Monday, August 8, 2011

Eggplant "Involtini" and Pimento Cheese

This recipe was taken from this really great cookbook Tartine Bread by Chad Robertson.  Tartine is a wonderful bakery and cafe in San Francisco that we visited while in that very city.  The cookbook is worth having, if just for the recipes towards the back.  Most of the book involves very detailed recipes for wonderful professional tasting bread.  The back end of the book shows creative and tasty ways to use up leftover professional tasting bread.  This one is called "Involtini" which is an Italian word for "little bundles" of something yummy.  The Italians are very good at using up old bread, as it is very important to not waste a crumb of anything that was made with love.  Ask Carlo Petrini about his grandmother's dish of stale bread and tomato sauce....

The recipe called for a few things I didn't have, or weren't in season so here's what I did:

for the tomato sauce:                                                                 

  • 1 small onion, finely chopped                                                                           
  • about 10 roma tomatoes, peeled
  • 3 cloves garlic
  • a little olive oil 
  • salt to taste
Saute onion in olive oil over medium heat until transparent.  Add the garlic, saute for a minute, and then throw in the tomatoes.  Cook, stirring every now and then about 20 minutes, crushing the tomatoes as they soften.  You want it to be a little chunky and also a little runny- a lot of liquid will evaporate when you bake it.

for the stuffing:
  • Bread crumbs from 4 slices of ciabatta (make croutons by tearing the bread into pieces, tossing them in oil and a little salt, and then toasting them at 400 til browned.  Then crush them under a rolling pin to make bread crumbs)
  • 1 1/2 cup grated Sequatchie Cove's Cumberland cheese
  • 1/2 cup homemade "kefir cheese"  (Tartine calls for 2 cups ricotta and the grated zest and juice of one lemon.  I had neither so those were my substitutes)
  • 1 t thyme leaves
  • 1/4 t salt
Combine all and set aside while you prepare the fun part:

Slice 2-3 medium sized globe eggplants lengthwise into roughly 1/4 inch slices.  I actually used some asian-style eggplant, which worked, I just had very teeny little bundles.  If you own a mandoline use that.  If you don't, like me, practice your handy dandy knife skills.  I am lucky enough to own a small Shun, which has a very thin blade and is perfect for delicate slices.  Soak the eggplant in salt water for about an hour to draw out the bitterness.  Then blot the slices dry with a clean kitchen towel and heat some olive oil in a large skillet or wok til hot- about 360 degrees F if you have a thermometer (which I don't).

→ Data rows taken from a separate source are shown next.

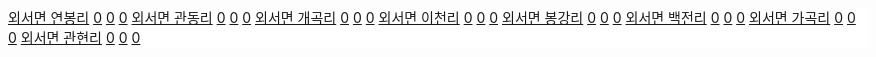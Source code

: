 
  <tr class="item">
    <td><a href="경상북도상주시외서면연봉리">외서면 연봉리</a></td>
    <td><a href="경상북도상주시외서면연봉리">0</a></td>
    <td><a href="경상북도상주시외서면연봉리">0</a></td>
    <td><a href="경상북도상주시외서면연봉리">0</a></td>
  </tr>
    

  <tr class="item">
    <td><a href="경상북도상주시외서면관동리">외서면 관동리</a></td>
    <td><a href="경상북도상주시외서면관동리">0</a></td>
    <td><a href="경상북도상주시외서면관동리">0</a></td>
    <td><a href="경상북도상주시외서면관동리">0</a></td>
  </tr>
    

  <tr class="item">
    <td><a href="경상북도상주시외서면개곡리">외서면 개곡리</a></td>
    <td><a href="경상북도상주시외서면개곡리">0</a></td>
    <td><a href="경상북도상주시외서면개곡리">0</a></td>
    <td><a href="경상북도상주시외서면개곡리">0</a></td>
  </tr>
    

  <tr class="item">
    <td><a href="경상북도상주시외서면이천리">외서면 이천리</a></td>
    <td><a href="경상북도상주시외서면이천리">0</a></td>
    <td><a href="경상북도상주시외서면이천리">0</a></td>
    <td><a href="경상북도상주시외서면이천리">0</a></td>
  </tr>
    

  <tr class="item">
    <td><a href="경상북도상주시외서면봉강리">외서면 봉강리</a></td>
    <td><a href="경상북도상주시외서면봉강리">0</a></td>
    <td><a href="경상북도상주시외서면봉강리">0</a></td>
    <td><a href="경상북도상주시외서면봉강리">0</a></td>
  </tr>
    

  <tr class="item">
    <td><a href="경상북도상주시외서면백전리">외서면 백전리</a></td>
    <td><a href="경상북도상주시외서면백전리">0</a></td>
    <td><a href="경상북도상주시외서면백전리">0</a></td>
    <td><a href="경상북도상주시외서면백전리">0</a></td>
  </tr>
    

  <tr class="item">
    <td><a href="경상북도상주시외서면가곡리">외서면 가곡리</a></td>
    <td><a href="경상북도상주시외서면가곡리">0</a></td>
    <td><a href="경상북도상주시외서면가곡리">0</a></td>
    <td><a href="경상북도상주시외서면가곡리">0</a></td>
  </tr>
    

  <tr class="item">
    <td><a href="경상북도상주시외서면관현리">외서면 관현리</a></td>
    <td><a href="경상북도상주시외서면관현리">0</a></td>
    <td><a href="경상북도상주시외서면관현리">0</a></td>
    <td><a href="경상북도상주시외서면관현리">0</a></td>
  </tr>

Fry each slice for a few minutes, a few at a time, until they take on a little color and then set aside to drain on paper towels or bags while you fry the rest.  

Preheat oven to 425 degrees F.  Pour tomato sauce in the bottom of a medium-sized baking dish.  Put a small spoonful of filling on the end of each slice and roll it up.  Place seam down in the dish.  Repeat with all the rest.  Sprinkle a small amount of cheese on top and bake about 20-25 minutes, until the sauce is dark and bubbling and the rolls are nice and brown.  Tartine spoons cream over the rolls before baking and then sprinkles with Asiago after.  I didn't have those either so I just reserved some Cumberland and used that before baking.  Serve warm.


Kinda Sorta Frank Stitt's Pimento Cheese

My grandmother sends me clipping from the Wall Street Journal's food pages when she sees something I might find interesting.  I drool and muse over them and then stick them in a drawer after recreating and embellishing a few of the recipes.  Padgett had just traded me a wheel of Cumberland when a whole page about pimento cheese arrived in the mail.   I found it to be fate when I saw Frank Stitt's own recipe on the menu.  Frank is a chef and restaurateur from the great city of Birmingham, Alabama.  He and his wife Pardis are doing some wonderful stuff down there, as well as making fabulous pimento cheese...  Frank uses sharp cheddar and adds white pepper, a teeny touch of sugar, some Worcestershire sauce, cream cheese, and some hot sauce.  I did none of those but the rest I followed...

  • 1 pound sharp cheese, shredded and let come fully to room temp.  (Cumberland is wonderful but you could cut it with some less pricey cheddar if you wish. 
  • 3 sweet red peppers, roasted, skinned and deseeded, chopped small
  • 1/2 cup mayonnaise (I bought it only for this purpose, but it's easy to make if'n you wanna)
  • very teeny piece diced fresh cayenne (or more to taste)
  • 1 t paprika powder
Blend everything but the peppers until just about smooth in a food processor.  Fold in peppers and serve at room temp with crackers, cucumber strips, sungold cherry tomatoes, toasted bread,  fresh pepper slices, or whatever you most desire.  Its creamy saltiness does go well with raw vegetables though, so at least try it.  I like to put a dab on a basil leaf, wrap the leaf around a sungold cherry tomato and eat the whole thing just like that.